“HONEY, WE ARE A SPECIAL FORCES COMPANY. WE ARE ALL ABOUT WORKPLACE VIOLENCE!”
We’re reminded of when the Massachusetts Army National Guard’s IT people (a more useless bunch of Massholes can only be found in the state’s welfare offices, on either side of the counter, but we digress) loaded up C 1/20th SF’s computers with context-sensitive (and we do mean sensitive) filters. Want to go to Safariland and order holsters? Barrett to get some spare mags and firing pins? You can’t do that.
This site is prohibited. Reason: weapons/violence.
So we called the oxygen thieves at the state HQ (which had just, grandly, renamed itself Joint Forces HQ because it was a nest of otherwise useless Air National Guard desk jockeys along with the Army National Guard drones), and asked them to kindly remove their hindranceware from our computers.
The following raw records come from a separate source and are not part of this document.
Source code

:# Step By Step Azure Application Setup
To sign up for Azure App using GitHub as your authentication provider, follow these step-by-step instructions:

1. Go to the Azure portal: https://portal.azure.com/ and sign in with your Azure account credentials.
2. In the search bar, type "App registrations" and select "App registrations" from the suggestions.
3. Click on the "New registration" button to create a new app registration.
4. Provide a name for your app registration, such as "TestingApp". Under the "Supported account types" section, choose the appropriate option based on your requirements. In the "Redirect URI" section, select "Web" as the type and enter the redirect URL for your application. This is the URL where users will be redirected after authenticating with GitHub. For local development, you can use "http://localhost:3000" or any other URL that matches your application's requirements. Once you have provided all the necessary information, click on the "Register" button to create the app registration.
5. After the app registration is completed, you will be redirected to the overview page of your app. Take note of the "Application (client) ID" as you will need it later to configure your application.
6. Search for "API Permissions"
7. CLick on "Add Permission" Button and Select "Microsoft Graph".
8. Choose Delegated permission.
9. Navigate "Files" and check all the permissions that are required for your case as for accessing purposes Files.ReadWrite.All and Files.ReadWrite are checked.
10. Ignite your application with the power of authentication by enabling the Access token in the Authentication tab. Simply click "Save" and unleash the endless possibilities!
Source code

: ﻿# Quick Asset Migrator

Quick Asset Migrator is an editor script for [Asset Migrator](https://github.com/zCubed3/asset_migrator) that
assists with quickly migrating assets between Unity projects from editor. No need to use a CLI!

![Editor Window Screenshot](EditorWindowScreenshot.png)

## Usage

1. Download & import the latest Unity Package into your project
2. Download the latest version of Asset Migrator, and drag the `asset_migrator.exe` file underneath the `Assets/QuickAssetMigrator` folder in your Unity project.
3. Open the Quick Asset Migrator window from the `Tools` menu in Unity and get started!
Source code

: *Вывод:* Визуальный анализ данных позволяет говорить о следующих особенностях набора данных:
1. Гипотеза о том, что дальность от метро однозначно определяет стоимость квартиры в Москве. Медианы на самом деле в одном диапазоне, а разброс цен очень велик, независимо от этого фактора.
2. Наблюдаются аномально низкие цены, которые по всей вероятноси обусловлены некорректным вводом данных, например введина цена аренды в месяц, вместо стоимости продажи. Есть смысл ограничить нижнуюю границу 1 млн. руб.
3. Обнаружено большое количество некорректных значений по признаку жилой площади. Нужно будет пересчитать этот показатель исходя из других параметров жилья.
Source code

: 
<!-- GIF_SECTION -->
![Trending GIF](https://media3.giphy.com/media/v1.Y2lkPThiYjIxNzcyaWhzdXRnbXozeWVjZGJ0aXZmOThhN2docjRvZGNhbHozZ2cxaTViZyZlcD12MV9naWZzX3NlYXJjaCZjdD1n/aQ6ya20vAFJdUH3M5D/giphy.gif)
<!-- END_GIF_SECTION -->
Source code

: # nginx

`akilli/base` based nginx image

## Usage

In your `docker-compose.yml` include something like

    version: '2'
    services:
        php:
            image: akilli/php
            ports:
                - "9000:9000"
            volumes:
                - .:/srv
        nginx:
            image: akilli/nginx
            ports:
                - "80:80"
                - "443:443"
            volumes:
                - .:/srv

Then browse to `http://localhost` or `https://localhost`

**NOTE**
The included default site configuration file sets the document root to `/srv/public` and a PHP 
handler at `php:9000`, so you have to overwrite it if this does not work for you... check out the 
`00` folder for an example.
It quickly emerged that they didn’t really know how to operate the filters, and they weren’t very interested in learning, and anyway, they told us:
It’s part of the Adjutant General’s fivety-leven point plan to end workplace violence.
We had a ready reply:
Honey, we are a special forces company. We are all about workplace violence!
But no, that didn’t make an impression. Some bureaucrat from the 90% of the Army that’s flat cold terrified of firearms was going to continue to stand in the way of the 1% that actually gets an enormous kick out of using them. So, like the fabled Internet, we routed around the damage by using private computers and a wireless/cellular internet connection.
Welcome to the combat arms! This is a violence-free workplace. Lord love a duck.